Özdağ, ayrıca Türkiye’de “Kürt sorunu” söylemini reddederek “Türk milleti bunları kabullenmeyecek. Bu millet ekonomik krizle yaşamayı kabul eder. Bu millet adaletsizliklere isyan eder ama sabreder. Ancak, bu milletin devletine bir terör örgütünü ortak olarak getiremezsiniz. Türkiye'de Kürt sorunu diye bir sorun yoktur. Türkiye'de etnik bir sorun yoktur. Türkiye'de olan sorun bir politik, ideolojik, bölücülük sorunudur. Hiç kimse bize, bir yurttaşımızın ana dili Kürtçe olduğu için mağdur olduğu yalanını söyleyemez. Türkiye Büyük Millet Meclisi'nde ana dili Kürtçe olan milletvekilleri, bakanlar, genel müdürler mi mağdur? Ya da Ege'de, Akdeniz'de kıyılarındaki 5 yıldızlı otellerin sahipleri mi mağdur? Yoksa Kastamonu'nun, Van'ın köyündeki köylü çiftçi mi mağdur? Türkiye'de mağduriyet etnik merkezli değil, sosyal sınıf merkezlidir” dedi.

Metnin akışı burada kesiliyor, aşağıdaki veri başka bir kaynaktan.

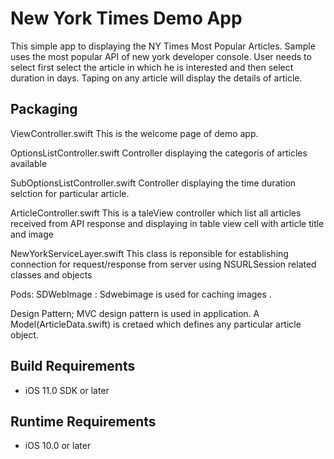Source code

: 
New York Times Demo App
==============

This simple app to displaying the NY Times Most Popular Articles. Sample uses the most popular API of new york developer console.
User needs to select first select the article in which he is interested and then select duration in days.
Taping on any article will display the details of article.

## Packaging

ViewController.swift
This is the welcome page of demo app.

OptionsListController.swift
Controller displaying the categoris of articles available

SubOptionsListController.swift
Controller displaying the time duration selction for particular article.

ArticleController.swift
This is a taleView controller which list all articles received from API response and displaying in table view cell with article title and image


NewYorkServiceLayer.swift
This class is reponsible for establishing connection for request/response from server using NSURLSession related classes and objects


Pods:
SDWebImage : Sdwebimage is used for caching images .


Design Pattern;
MVC design pattern is used in application. A Model(ArticleData.swift) is cretaed which defines  any particular article object.


## Build Requirements
+ iOS 11.0 SDK or later

## Runtime Requirements
+ iOS 10.0 or later






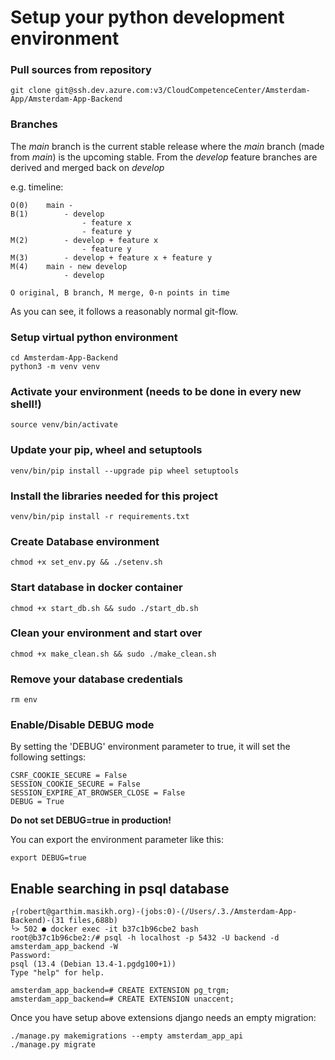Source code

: # Setup your python development environment

### Pull sources from repository 
    git clone git@ssh.dev.azure.com:v3/CloudCompetenceCenter/Amsterdam-App/Amsterdam-App-Backend

### Branches
The _main_ branch is the current stable release where the _main_ branch (made from _main_) is the upcoming
stable. From the _develop_ feature branches are derived and merged back on _develop_

e.g. timeline:

    O(0)    main -
    B(1)        - develop
                    - feature x  
                    - feature y
    M(2)        - develop + feature x
                    - feature y
    M(3)        - develop + feature x + feature y
    M(4)    main - new develop
                - develop
                
    O original, B branch, M merge, 0-n points in time
    
As you can see, it follows a reasonably normal git-flow.
                  
### Setup virtual python environment
    cd Amsterdam-App-Backend
    python3 -m venv venv
 
### Activate your environment (needs to be done in every new shell!)
    source venv/bin/activate
 
### Update your pip, wheel and setuptools
    venv/bin/pip install --upgrade pip wheel setuptools
 
### Install the libraries needed for this project
    venv/bin/pip install -r requirements.txt

### Create Database environment
    chmod +x set_env.py && ./setenv.sh

### Start database in docker container
    chmod +x start_db.sh && sudo ./start_db.sh

### Clean your environment and start over
    chmod +x make_clean.sh && sudo ./make_clean.sh

### Remove your database credentials
    rm env

### Enable/Disable DEBUG mode

By setting the 'DEBUG' environment parameter to true, it will set the following settings:

    CSRF_COOKIE_SECURE = False
    SESSION_COOKIE_SECURE = False
    SESSION_EXPIRE_AT_BROWSER_CLOSE = False
    DEBUG = True

**Do not set DEBUG=true in production!**

You can export the environment parameter like this:

    export DEBUG=true

## Enable searching in psql database

    ┌(robert@garthim.masikh.org)-(jobs:0)-(/Users/.3./Amsterdam-App-Backend)-(31 files,688b)
    └> 502 ● docker exec -it b37c1b96cbe2 bash
    root@b37c1b96cbe2:/# psql -h localhost -p 5432 -U backend -d amsterdam_app_backend -W
    Password: 
    psql (13.4 (Debian 13.4-1.pgdg100+1))
    Type "help" for help.
    
    amsterdam_app_backend=# CREATE EXTENSION pg_trgm;
    amsterdam_app_backend=# CREATE EXTENSION unaccent;

Once you have setup above extensions django needs an empty migration: 

    ./manage.py makemigrations --empty amsterdam_app_api
    ./manage.py migrate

“Türk halkına verdiğimiz sözün arkasındayız”

Özdağ, Zafer Partisi’nin “Türkiye’nin üniter yapısına yönelik tehditlere karşı duruşunu sürdüreceğini” belirterek, “Zafer Partisi olarak Türk halkına verdiğimiz sözün arkasındayız. Türkiye Cumhuriyeti Devleti'nin bir terör örgütüyle pazarlıklar yaparak yeniden kurulmasına ve Abdullah Öcalan denilen teröristin Türkiye Cumhuriyeti Devleti'nin sözde kurucu önderi olmasına müsaade etmeyeceğiz” dedi.